[OpenMP][DeviceRTL] Fix wrong iteration stride in DistributeFor SPMD no-loop fast path by sbryngelson · Pull Request #2602 · ROCm/llvm-project

sbryngelson · 2026-05-19T19:26:52Z

Problem

When compiled with -fopenmp-target-fast (which implies both
-fopenmp-assume-threads-oversubscription and
-fopenmp-assume-teams-oversubscription), target teams distribute parallel do loops that use array expressions (constructors [a,b,c] or
whole-array slice ops A(i,:)) silently produce wrong output: a
deterministic suffix of iterations never executes, leaving those output
elements at zero.

Trigger: all three must be present:

-fopenmp-assume-threads-oversubscription AND -fopenmp-assume-teams-oversubscription
-fopenmp-target-fast
Loop body uses array expressions that pull in the device stdlib (for implicit malloc)

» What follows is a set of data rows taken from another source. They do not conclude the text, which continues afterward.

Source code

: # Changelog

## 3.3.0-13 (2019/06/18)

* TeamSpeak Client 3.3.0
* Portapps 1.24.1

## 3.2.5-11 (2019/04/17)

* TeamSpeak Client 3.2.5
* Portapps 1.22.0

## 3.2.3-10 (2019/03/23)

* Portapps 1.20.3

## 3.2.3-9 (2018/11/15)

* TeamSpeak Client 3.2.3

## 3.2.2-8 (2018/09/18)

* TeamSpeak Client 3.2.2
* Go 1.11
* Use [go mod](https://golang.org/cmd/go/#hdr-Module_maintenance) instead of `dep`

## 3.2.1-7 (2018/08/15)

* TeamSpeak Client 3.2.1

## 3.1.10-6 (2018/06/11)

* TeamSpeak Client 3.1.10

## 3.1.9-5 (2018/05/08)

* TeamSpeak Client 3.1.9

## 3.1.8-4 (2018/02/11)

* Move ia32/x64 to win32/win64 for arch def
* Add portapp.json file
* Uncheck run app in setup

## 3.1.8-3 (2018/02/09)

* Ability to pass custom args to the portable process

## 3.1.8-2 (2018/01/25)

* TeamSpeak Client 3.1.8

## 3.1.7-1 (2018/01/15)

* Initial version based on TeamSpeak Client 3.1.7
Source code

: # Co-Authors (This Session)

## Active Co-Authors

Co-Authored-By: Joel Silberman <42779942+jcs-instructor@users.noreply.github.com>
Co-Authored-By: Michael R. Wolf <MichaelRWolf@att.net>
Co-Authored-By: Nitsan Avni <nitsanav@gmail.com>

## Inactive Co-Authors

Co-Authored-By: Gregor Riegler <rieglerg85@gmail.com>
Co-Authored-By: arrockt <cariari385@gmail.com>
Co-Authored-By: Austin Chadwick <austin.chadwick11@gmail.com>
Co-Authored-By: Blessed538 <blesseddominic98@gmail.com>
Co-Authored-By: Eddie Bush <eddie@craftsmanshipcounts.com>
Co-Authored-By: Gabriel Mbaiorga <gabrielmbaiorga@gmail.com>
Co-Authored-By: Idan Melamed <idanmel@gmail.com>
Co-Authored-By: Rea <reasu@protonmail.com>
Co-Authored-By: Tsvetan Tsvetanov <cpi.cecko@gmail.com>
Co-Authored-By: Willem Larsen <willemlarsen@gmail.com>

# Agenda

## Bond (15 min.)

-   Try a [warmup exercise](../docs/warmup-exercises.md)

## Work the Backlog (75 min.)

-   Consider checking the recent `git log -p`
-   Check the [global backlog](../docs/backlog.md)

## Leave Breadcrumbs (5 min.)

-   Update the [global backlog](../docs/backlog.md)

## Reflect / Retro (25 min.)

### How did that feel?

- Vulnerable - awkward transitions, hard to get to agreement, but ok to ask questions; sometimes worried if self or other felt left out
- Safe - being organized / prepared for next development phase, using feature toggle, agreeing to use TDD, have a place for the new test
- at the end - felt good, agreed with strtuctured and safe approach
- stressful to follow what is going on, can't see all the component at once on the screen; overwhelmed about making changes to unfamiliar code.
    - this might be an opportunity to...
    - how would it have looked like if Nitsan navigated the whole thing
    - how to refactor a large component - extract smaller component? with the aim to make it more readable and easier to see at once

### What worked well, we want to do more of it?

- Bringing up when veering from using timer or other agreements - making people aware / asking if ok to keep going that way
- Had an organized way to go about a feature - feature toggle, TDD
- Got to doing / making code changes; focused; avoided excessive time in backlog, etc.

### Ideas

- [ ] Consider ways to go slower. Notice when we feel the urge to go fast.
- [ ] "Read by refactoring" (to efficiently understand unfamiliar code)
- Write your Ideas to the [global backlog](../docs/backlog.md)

-O0 through -O3 without -fopenmp-target-fast all pass. Scalar
assignments are immune.

Quantitative signature (verified on amdflang 23.1.0–23.2.1, gfx90a):

N_wrong = max(0,  N − (⌈N/32⌉ + 31))

e.g. N=64 → 31 wrong, N=128 → 93 wrong. Always the same (last) iterations,
always zero, perfectly deterministic.

Root cause

The five-step chain is detailed in issue #2601. The short version:

Both oversubscription flags → canPromoteToNoLoop → no_loop kernel mode → one_iteration_per_thread=1 emitted as a literal constant in the call to __kmpc_distribute_for_static_loop_4u.
Array-expression kernels set MayUseNestedParallelism=1 in KernelEnvironmentTy (device stdlib is linked in). This prevents LTO from replacing omp_get_num_threads() with a hardware register read.
Instead, LTO hoists omp_get_num_threads() to kernel entry — before __kmpc_parallel_spmd has set icv::Level=1. At Level=0, omp_get_num_threads() returns 1.

DistributeFor receives NumThreads=1. NormalizedLoopNestNoChunk computes:

KernelIteration = NumBlocks * 1        // should be NumBlocks * blocksize
IV = BId * 1 + TId                     // should be BId * blocksize + TId

With K=⌈N/32⌉ blocks of 32 threads: coverage is flat_ids 0..(K+30) only.
Flat_ids K+31..N-1 are never assigned → those iterations never execute.

Scalar kernels are immune because MayUseNestedParallelism=0 allows LTO to
replace omp_get_num_threads() with mapping::getMaxTeamThreads() (a
hardware register read that is correct at any point in kernel execution).

Fix

In DistributeFor, when OneIterationPerThread=1, override NumThreads
with mapping::getMaxTeamThreads() before it is used for BlockChunk
defaulting and stride computation. This hardware register is always valid
at kernel entry and reflects the actual number of threads per block.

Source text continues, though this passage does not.